只の倒木の幹がある本質的な存在となるのはその光が在るからだ。作品にとっ
てその光を発する万華鏡のような装置、函、それがギヤラリーという空間である。
箱ではない。集まり、溢れる函なのだ。大函、小函と川の水の集まり溜まり溢れる
その函だ。閉じてはいけない。exhibitionのEXは外へ前にであってINではない。

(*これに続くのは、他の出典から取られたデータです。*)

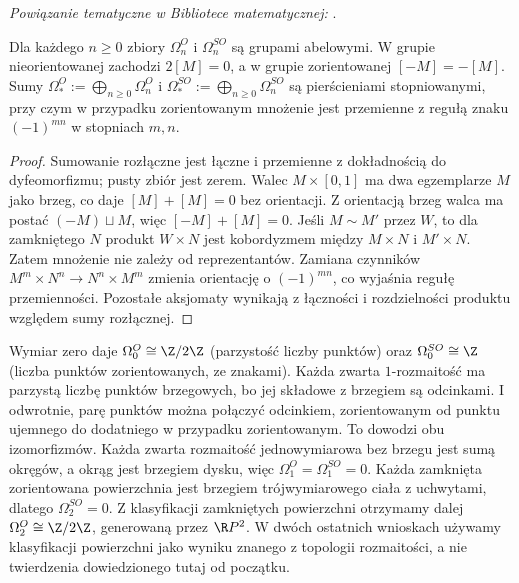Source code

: \noindent\emph{Powiązanie tematyczne w Bibliotece matematycznej:} .

\begin{stwierdzenie}
\label{prop:bordism-group-v9}
Dla każdego $n\ge0$ zbiory $\Omega_n^O$ i
$\Omega_n^{SO}$ są grupami abelowymi. W grupie
nieorientowanej zachodzi $2[M]=0$, a w grupie
zorientowanej $[-M]=-[M]$. Sumy
$\Omega_*^O:=\bigoplus_{n\ge0}\Omega_n^O$
i $\Omega_*^{SO}:=\bigoplus_{n\ge0}\Omega_n^{SO}$
są pierścieniami stopniowanymi, przy czym
w przypadku zorientowanym mnożenie jest
przemienne z regułą znaku $(-1)^{mn}$ w stopniach
$m,n$.
\end{stwierdzenie}
\begin{proof}
Sumowanie rozłączne jest łączne i przemienne z
dokładnością do dyfeomorfizmu; pusty zbiór jest
zerem. Walec $M\times[0,1]$ ma dwa egzemplarze
$M$ jako brzeg, co daje $[M]+[M]=0$ bez orientacji.
Z orientacją brzeg walca ma postać $(-M)\sqcup M$,
więc $[-M]+[M]=0$. Jeśli $M\sim M'$ przez $W$,
to dla zamkniętego $N$ produkt $W\times N$ jest
kobordyzmem między $M\times N$ i $M'\times N$.
Zatem mnożenie nie zależy od reprezentantów.
Zamiana czynników $M^m\times N^n\to N^n\times M^m$
zmienia orientację o $(-1)^{mn}$, co wyjaśnia
regułę przemienności. Pozostałe aksjomaty wynikają
z łączności i rozdzielności produktu względem
sumy rozłącznej.
\end{proof}

\begin{przyklad}
\label{ex:bordism-low-v9}
Wymiar zero daje $\Omega_0^O\cong\Z/2\Z$
(parzystość liczby punktów) oraz
$\Omega_0^{SO}\cong\Z$ (liczba punktów zorientowanych,
ze znakami). Każda zwarta $1$-rozmaitość ma parzystą
liczbę punktów brzegowych, bo jej składowe z brzegiem są
odcinkami. I odwrotnie, parę punktów można połączyć
odcinkiem, zorientowanym od punktu ujemnego do dodatniego
w przypadku zorientowanym. To dowodzi obu izomorfizmów. Każda zwarta rozmaitość jednowymiarowa
bez brzegu jest sumą okręgów, a okrąg jest brzegiem
dysku, więc $\Omega_1^O=\Omega_1^{SO}=0$.
Każda zamknięta zorientowana powierzchnia jest brzegiem
trójwymiarowego ciała z uchwytami, dlatego
$\Omega_2^{SO}=0$. Z klasyfikacji zamkniętych
powierzchni otrzymamy dalej
$\Omega_2^O\cong\Z/2\Z$, generowaną przez
$\R P^2$. W dwóch ostatnich wnioskach używamy
klasyfikacji powierzchni jako wyniku znanego z
topologii rozmaitości, a nie twierdzenia dowiedzionego
tutaj od początku.
\end{przyklad}

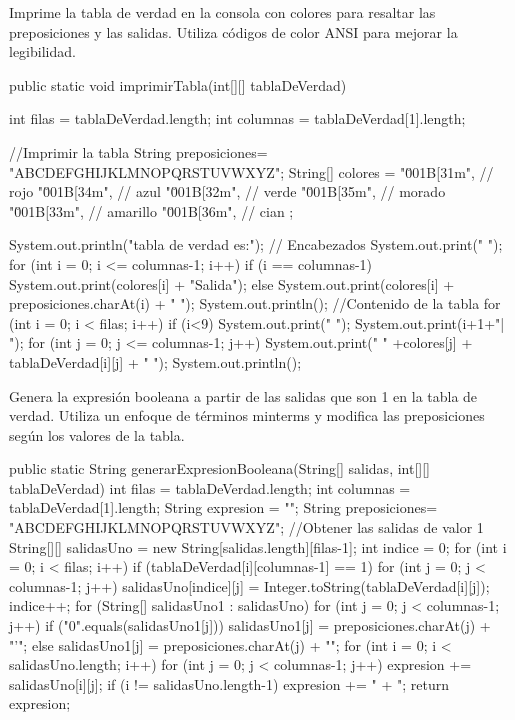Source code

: \documentclass{IEEEcsmag}
\begin{document}
Imprime la tabla de verdad en la consola con colores para resaltar las preposiciones y las salidas. Utiliza códigos de color ANSI para mejorar la legibilidad.
\begin{javaCode}
public static void imprimirTabla(int[][] tablaDeVerdad){
    int filas = tablaDeVerdad.length;
    int columnas = tablaDeVerdad[1].length;
    
    //Imprimir la tabla
    String preposiciones= "ABCDEFGHIJKLMNOPQRSTUVWXYZ";
    String[] colores = {
        "\u001B[31m", // rojo
        "\u001B[34m", // azul
        "\u001B[32m", // verde
        "\u001B[35m", // morado
        "\u001B[33m", // amarillo
        "\u001B[36m", // cian
    };
    
    System.out.println("\nLa tabla de verdad es:");
    // Encabezados
    System.out.print("     ");
    for (int i = 0; i <= columnas-1; i++) {
        if (i == columnas-1) {
            System.out.print(colores[i] + "Salida");
        }else{
            System.out.print(colores[i] + preposiciones.charAt(i) + "  ");
        }
    }
    System.out.println();
    //Contenido de la tabla
    for (int i = 0; i < filas; i++) {
        if (i<9) {
            System.out.print(" ");
        }
        System.out.print(i+1+"| ");
        for (int j = 0; j <= columnas-1; j++) {
            System.out.print(" " +colores[j] + tablaDeVerdad[i][j] + " ");
        }
        System.out.println();
    }
}
\end{javaCode}
\newpage
Genera la expresión booleana a partir de las salidas que son 1 en la tabla de verdad. Utiliza un enfoque de términos minterms y modifica las preposiciones según los valores de la tabla.
\begin{javaCode}
public static String generarExpresionBooleana(String[] salidas, int[][] tablaDeVerdad){
    int filas = tablaDeVerdad.length;
    int columnas = tablaDeVerdad[1].length;
    String expresion = "";
    String preposiciones= "ABCDEFGHIJKLMNOPQRSTUVWXYZ";
    //Obtener las salidas de valor 1
    String[][] salidasUno = new String[salidas.length][filas-1];
    int indice = 0;
    for (int i = 0; i < filas; i++) {
        if (tablaDeVerdad[i][columnas-1] == 1) {
            for (int j = 0; j < columnas-1; j++) {
                salidasUno[indice][j] = 
                Integer.toString(tablaDeVerdad[i][j]);
            }
            indice++;
        }
    }
    for (String[] salidasUno1 : salidasUno) {
        for (int j = 0; j < columnas-1; j++) {
            if ("0".equals(salidasUno1[j])) {
                salidasUno1[j] = preposiciones.charAt(j) + "'";
            } else {
                salidasUno1[j] = preposiciones.charAt(j) + "";
            }
        }
    }
    for (int i = 0; i < salidasUno.length; i++) {
        for (int j = 0; j < columnas-1; j++) {
            expresion += salidasUno[i][j];
        }
        if (i != salidasUno.length-1) {
            expresion += " + ";
        }
    }
    return expresion;
}
\end{javaCode}
\end{document}
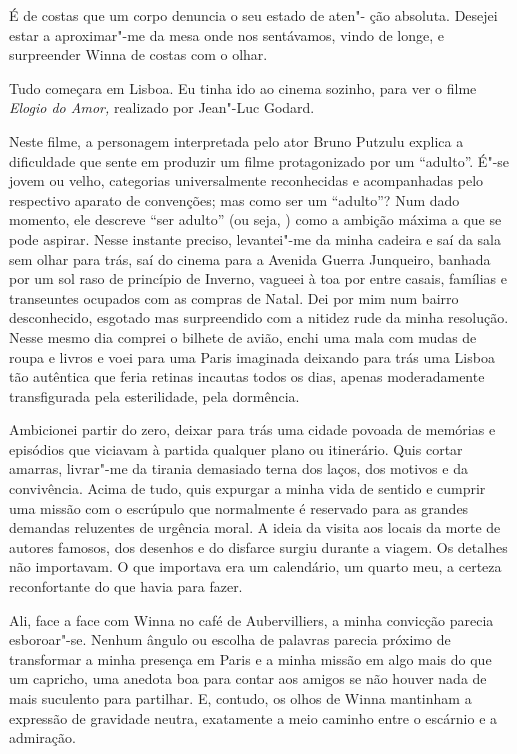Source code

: É de costas que um corpo denuncia o seu estado de aten"- ção absoluta.
Desejei estar a aproximar"-me da mesa onde nos sentávamos, vindo de
longe, e surpreender Winna de costas com o olhar.

Tudo começara em Lisboa. Eu tinha ido ao cinema sozinho, para ver o
filme \emph{Elogio do Amor, }realizado por Jean"-Luc Godard.

Neste filme, a personagem interpretada pelo ator Bruno Putzulu explica
a dificuldade que sente em produzir um filme protagonizado por um
``adulto''. É"-se jovem ou velho, categorias universalmente
reconhecidas e acompanhadas pelo respectivo aparato de convenções; mas
como ser um ``adulto''? Num dado momento, ele descreve ``ser adulto''
(ou seja, ) como a ambição máxima a que se pode aspirar. Nesse
instante preciso, levantei"-me da minha cadeira e saí da sala sem olhar
para trás, saí do cinema para a Avenida Guerra Junqueiro, banhada por
um sol raso de princípio de Inverno, vagueei à toa por entre casais,
famílias e transeuntes ocupados com as compras de Natal. Dei por mim num
bairro desconhecido, esgotado mas surpreendido com a nitidez rude da
minha resolução. Nesse mesmo dia comprei o bilhete de avião, enchi uma
mala com mudas de roupa e livros e voei para uma Paris imaginada
deixando para trás uma Lisboa tão autêntica que feria retinas incautas
todos os dias, apenas moderadamente transfigurada pela esterilidade,
pela dormência.

Ambicionei partir do zero, deixar para trás uma cidade povoada de
memórias e episódios que viciavam à partida qualquer plano ou
itinerário. Quis cortar amarras, livrar"-me da tirania demasiado terna
dos laços, dos motivos e da convivência. Acima de tudo, quis expurgar
a minha vida de sentido e cumprir uma missão com o escrúpulo que
normalmente é reservado para as grandes demandas reluzentes de urgência
moral. A ideia da visita aos locais da morte de autores famosos, dos
desenhos e do disfarce surgiu durante a viagem. Os detalhes não
importavam. O que importava era um calendário, um quarto meu, a
certeza reconfortante do que havia para fazer.

Ali, face a face com Winna no café de Aubervilliers, a
minha convicção parecia esboroar"-se. Nenhum ângulo ou escolha de
palavras parecia próximo de transformar a minha presença em Paris e a
minha missão em algo mais do que um capricho, uma anedota boa para
contar aos amigos se não houver nada de mais suculento para partilhar.
E, contudo, os olhos de Winna mantinham a expressão de gravidade neutra,
exatamente a meio caminho entre o escárnio e a admiração.

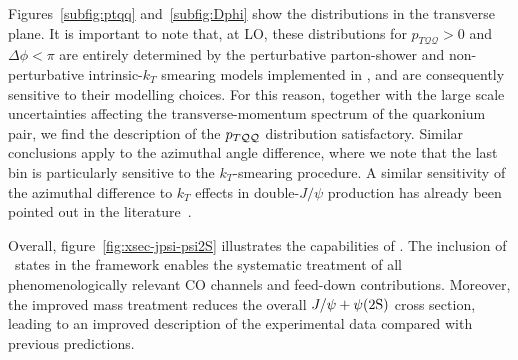 Figures~\ref{subfig:ptqq} and~\ref{subfig:Dphi} show the distributions in the transverse plane. It is important to note that, at LO, these distributions for $p_{T\mathcal{QQ}}>0$ and $\Delta \phi<\pi$ are entirely determined by the perturbative parton-shower and non-perturbative intrinsic-$k_T$ smearing models implemented in , and are consequently sensitive to their modelling choices. For this reason, together with the large scale uncertainties affecting the transverse-momentum spectrum of the quarkonium pair, we find the description of the $p_{T{\cal QQ}}$ distribution satisfactory. Similar conclusions apply to the azimuthal angle difference, where we note that the last bin is particularly sensitive to the $k_T$-smearing procedure. A similar sensitivity of the azimuthal difference to $k_T$ effects in double-$J/\psi$ production has already been pointed out in the literature~\cite{Kom:2011bd}.

Overall, figure~\ref{fig:xsec-jpsi-psi2S} illustrates the  capabilities of \madsons. The inclusion of \pwavetxt\ states in the framework enables the systematic treatment of all phenomenologically relevant CO channels and feed-down contributions.
Moreover, the improved mass treatment reduces the overall $J/\psi + \psi(2\swave)$ cross section, leading to an improved description of the experimental data compared with previous predictions.
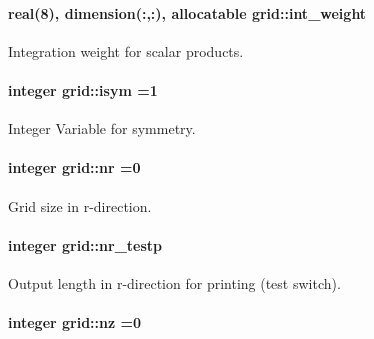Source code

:\paragraph[{\texorpdfstring{int\+\_\+weight}{int_weight}}]{\setlength{\rightskip}{0pt plus 5cm}real(8), dimension(\+:,\+:), allocatable grid\+::int\+\_\+weight}\hypertarget{namespacegrid_a77471665506f557a1b28abdc12d6a60a}{}\label{namespacegrid_a77471665506f557a1b28abdc12d6a60a}


Integration weight for scalar products. 

\paragraph[{\texorpdfstring{isym}{isym}}]{\setlength{\rightskip}{0pt plus 5cm}integer grid\+::isym =1}\hypertarget{namespacegrid_a2aa66619046d86914292b3e3826e6149}{}\label{namespacegrid_a2aa66619046d86914292b3e3826e6149}


Integer Variable for symmetry. 

\paragraph[{\texorpdfstring{nr}{nr}}]{\setlength{\rightskip}{0pt plus 5cm}integer grid\+::nr =0}\hypertarget{namespacegrid_adcf6fea7f9e201561e68a1d7c04421c5}{}\label{namespacegrid_adcf6fea7f9e201561e68a1d7c04421c5}


Grid size in r-\/direction. 

\paragraph[{\texorpdfstring{nr\+\_\+testp}{nr_testp}}]{\setlength{\rightskip}{0pt plus 5cm}integer grid\+::nr\+\_\+testp}\hypertarget{namespacegrid_af1ff96c4459cb5671a60fe70e6ce6a3e}{}\label{namespacegrid_af1ff96c4459cb5671a60fe70e6ce6a3e}


Output length in r-\/direction for printing (test switch). 

\paragraph[{\texorpdfstring{nz}{nz}}]{\setlength{\rightskip}{0pt plus 5cm}integer grid\+::nz =0}\hypertarget{namespacegrid_ac1e240a950d37771ad366b8b12b3743e}{}\label{namespacegrid_ac1e240a950d37771ad366b8b12b3743e}


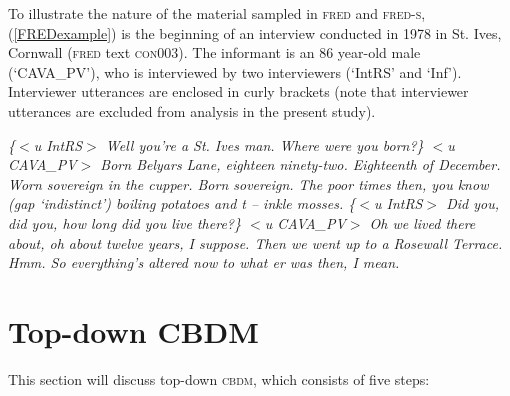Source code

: \documentclass[output=paper]{LSP/langsci}
\begin{document}
To illustrate the nature of the material sampled in \textsc{fred} and \textsc{fred-s}, (\ref{FREDexample}) is the beginning of an interview conducted in 1978 in St. Ives, Cornwall (\textsc{fred} text \textsc{con}003). The informant is an 86 year-old male (`CAVA\_PV'), who is interviewed by two interviewers (`IntRS' and `Inf'). Interviewer utterances are enclosed in curly brackets (note that interviewer utterances are excluded from analysis in the present study).

\newpage
\begin{exe}
\ex \label{FREDexample} \textit{\{$<$u IntRS$>$ Well you're a St. Ives man. Where were you born?\}
\newline$<$u CAVA\_PV$>$ Born Belyars Lane, eighteen ninety-two. Eighteenth of December. Worn sovereign in the cupper. Born sovereign. The poor times then, you know (gap `indistinct') boiling potatoes and t -- inkle mosses.
\newline\{$<$u IntRS$>$ Did you, did you, how long did you live there?\}
\newline$<$u CAVA\_PV$>$ Oh we lived there about, oh about twelve years, I suppose. Then we went up to a Rosewall Terrace. Hmm. So everything's altered now to what er was then, I mean.}
\end{exe}

\section{Top-down CBDM} \label{topdown}

This section will discuss top-down \textsc{cbdm}, which consists of five steps:
\end{document}
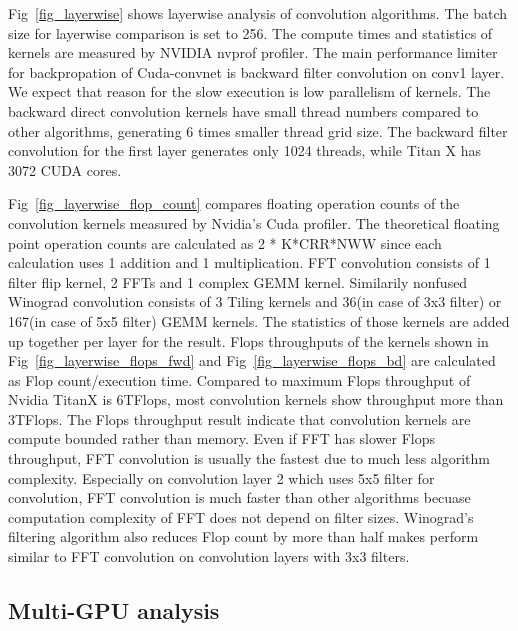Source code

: Fig~\ref{fig_layerwise} shows layerwise analysis of convolution algorithms.
The batch size for layerwise comparison is set to 256.
The compute times and statistics of kernels are measured by NVIDIA nvprof profiler.
The main performance limiter for backpropation of Cuda-convnet is backward filter convolution on conv1 layer.
We expect that reason for the slow execution is low parallelism of kernels.
The backward direct convolution kernels have small thread numbers compared to other algorithms, generating 6 times smaller thread grid size.
The backward filter convolution for the first layer generates only 1024 threads, while Titan X has 3072 CUDA cores.

Fig~\ref{fig_layerwise_flop_count} compares floating operation counts of the convolution kernels measured by Nvidia's Cuda profiler.
The theoretical floating point operation counts are calculated as 2 * K*CRR*NWW since each calculation uses 1 addition and 1 multiplication.
FFT convolution consists of 1 filter flip kernel, 2 FFTs and 1 complex GEMM kernel.
Similarily nonfused Winograd convolution consists of 3 Tiling kernels and 36(in case of 3x3 filter) or 167(in case of 5x5 filter) GEMM kernels.
The statistics of those kernels are added up together per layer for the result.
Flops throughputs of the kernels shown in Fig~\ref{fig_layerwise_flops_fwd} and Fig~\ref{fig_layerwise_flops_bd} are calculated as Flop count/execution time.
Compared to maximum Flops throughput of Nvidia TitanX is 6TFlops, most convolution kernels show throughput more than 3TFlops.
The Flops throughput result indicate that convolution kernels are compute bounded rather than memory.
Even if FFT has slower Flops throughput, FFT convolution is usually the fastest due to much less algorithm complexity.
Especially on convolution layer 2 which uses 5x5 filter for convolution, FFT convolution is much faster than other algorithms becuase computation complexity of FFT does not depend on filter sizes.
Winograd's filtering algorithm also reduces Flop count by more than half makes perform similar to FFT convolution on convolution layers with 3x3 filters.

\subsection{Multi-GPU analysis}

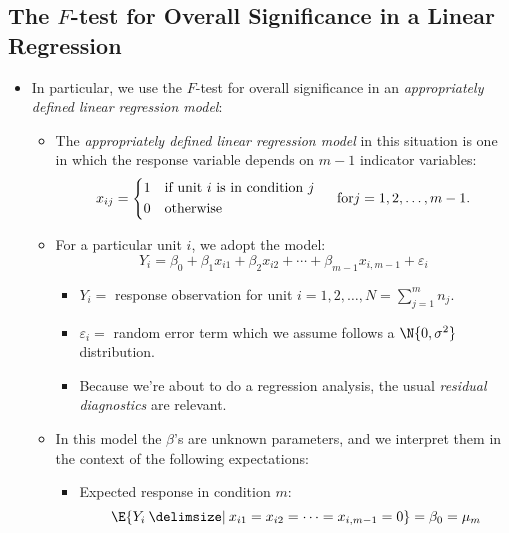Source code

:\subsection{The \texorpdfstring{$ F $}{F}-test for Overall Significance in a Linear Regression}
\begin{itemize}
      \item In particular, we use the $ F $-test for overall significance in an
            \emph{appropriately defined linear regression model}:
            \begin{itemize}
                  \item The \emph{appropriately defined linear regression model}
                        in this situation is one in which the response
                        variable depends on $ m-1 $ indicator variables:
                        \[ x_{ij}=\begin{cases*}
                                    1 & if unit $ i $ is in condition $ j $ \\
                                    0 & otherwise
                              \end{cases*}\quad\text{for}j=1,2,\ldots,m-1. \]
                  \item For a particular unit $ i $, we adopt the model:
                        \[ Y_{i}=\beta_0+\beta_1x_{i1}+\beta_2x_{i2}+\cdots+\beta_{m-1}x_{i,m-1}+\varepsilon_i \]
                        \begin{itemize}
                              \item $ Y_i = $ response observation for unit $ i=1,2,\ldots,N=\sum_{j=1}^{m} n_j $.
                              \item $ \varepsilon_i = $ random error term which we assume follows a $ \N{0,\sigma^2} $ distribution.
                              \item Because we're about to do a regression analysis, the usual \emph{residual diagnostics} are relevant.
                        \end{itemize}
                  \item In this model the $ \beta $'s are unknown parameters,
                        and we interpret them in the context of the
                        following expectations:
                        \begin{itemize}
                              \item Expected response in condition $ m $:
                                    \[ \E{Y_i\given x_{i1}=x_{i2}=\cdots=x_{i,m-1}=0}=\beta_0=\mu_m \]

\end{itemize}
\end{itemize}
\end{itemize}
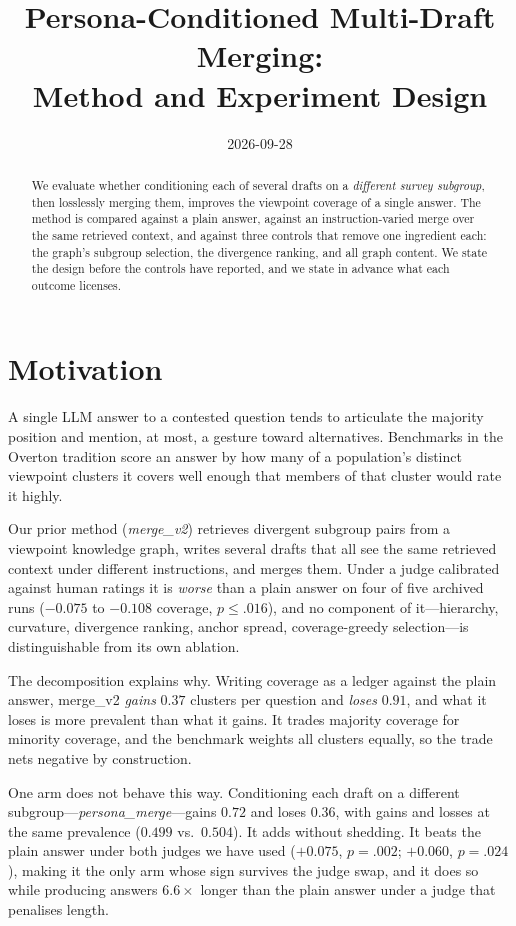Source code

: \documentclass[11pt]{article}
\title{Persona-Conditioned Multi-Draft Merging:\\Method and Experiment Design}
\author{}
\date{2026-09-28}
\theoremstyle{definition}
\begin{document}
\maketitle

\begin{abstract}
We evaluate whether conditioning each of several drafts on a \emph{different
survey subgroup}, then losslessly merging them, improves the viewpoint coverage
of a single answer. The method is compared against a plain answer, against an
instruction-varied merge over the same retrieved context, and against three
controls that remove one ingredient each: the graph's subgroup selection, the
divergence ranking, and all graph content. We state the design before the
controls have reported, and we state in advance what each outcome licenses.
\end{abstract}

\section{Motivation}

A single LLM answer to a contested question tends to articulate the majority
position and mention, at most, a gesture toward alternatives. Benchmarks in the
Overton tradition score an answer by how many of a population's distinct
viewpoint clusters it covers well enough that members of that cluster would rate
it highly.

Our prior method (\emph{merge\_v2}) retrieves divergent subgroup pairs from a
viewpoint knowledge graph, writes several drafts that all see the same retrieved
context under different instructions, and merges them. Under a judge calibrated
against human ratings it is \emph{worse} than a plain answer on four of five
archived runs ($-0.075$ to $-0.108$ coverage, $p \le .016$), and no component of
it---hierarchy, curvature, divergence ranking, anchor spread, coverage-greedy
selection---is distinguishable from its own ablation.

The decomposition explains why. Writing coverage as a ledger against the plain
answer, merge\_v2 \emph{gains} $0.37$ clusters per question and \emph{loses}
$0.91$, and what it loses is more prevalent than what it gains. It trades
majority coverage for minority coverage, and the benchmark weights all clusters
equally, so the trade nets negative by construction.

One arm does not behave this way. Conditioning each draft on a different
subgroup---\emph{persona\_merge}---gains $0.72$ and loses $0.36$, with gains and
losses at the same prevalence ($0.499$ vs.\ $0.504$). It adds without shedding.
It beats the plain answer under both judges we have used ($+0.075$, $p = .002$;
$+0.060$, $p = .024$), making it the only arm whose sign survives the judge
swap, and it does so while producing answers $6.6\times$ longer than the plain
answer under a judge that penalises length.
\end{document}
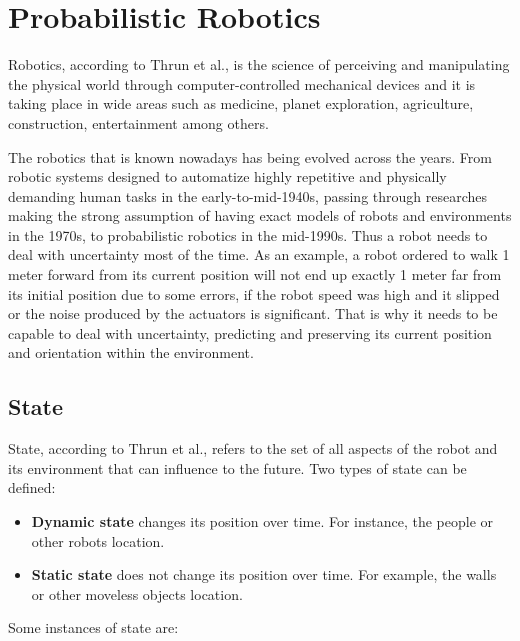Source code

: 
\section{Probabilistic Robotics}

Robotics, according to Thrun et al.\cite{Thrun:2005:PR:1121596}, is the science of perceiving and manipulating the physical world through computer-controlled mechanical devices and it is taking place in wide areas such as medicine\cite{Azad:STAR}, planet exploration\cite{Geoffrey:venus}, agriculture\cite{Shamshiri:research-agricultural}, construction\cite{Pileun:construction}, entertainment\cite{Morris:entertainment} among others. 

The robotics that is known nowadays has being evolved across the years. From robotic systems designed to automatize highly repetitive and physically demanding human tasks in the early-to-mid-1940s\cite{Ferreira:prob}, passing through researches making the strong assumption of having exact models of robots and environments in the 1970s, to probabilistic robotics in the mid-1990s\cite{Thrun:robotic-statistics}. Thus a robot needs to deal with uncertainty most of the time. As an example, a robot ordered to walk 1 meter forward from its current position will not end up exactly 1 meter far from its initial position due to some errors, if the robot speed was high and it slipped or the noise produced by the actuators is significant. That is why it needs to be capable to deal with uncertainty, predicting and preserving its current position and orientation within the environment\cite{Nikos:auxiliary-pf}.

\subsection{State}

State, according to Thrun et al.\cite{Thrun:2005:PR:1121596}, refers to the set of all aspects of the robot and its environment that can influence to the future. Two types of state can be defined:

\begin{itemize}
\item \textbf{Dynamic state} changes its position over time. For instance, the people or other robots location.
\item \textbf{Static state} does not change its position over time. For example, the walls or other moveless objects location.
\end{itemize}

Some instances of state are:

私が出来る事はその函にひとつひとつ立ち会うこと、そのことだ。一回一回がかけ
換えの無い時間である。テンポラリーと名づけたのはそういう意味である。歩行の
ように一歩一歩である。急に頂上に至るのではない。下りもある。急に海に出るの
ではない。谷もある、平野もある。トータルでコンという頂きを保つ。トータルでコン
という海を保つ。contemporaryは結果なのだ。無目的な恣意的なtemporaryで
はなく根には時代がある。それぞれのtemporaryがあってそれぞれの時代があ
る。その時間を函が共有する。そこに同時代がある。同じ時代を生きる。その本質
の時間を絶やしてはいけないのだ。少し独白的になった。搬出前のふっと感傷かも
ね。次回は1980年代を駆け抜けたある作家の近作展を是非実現したい。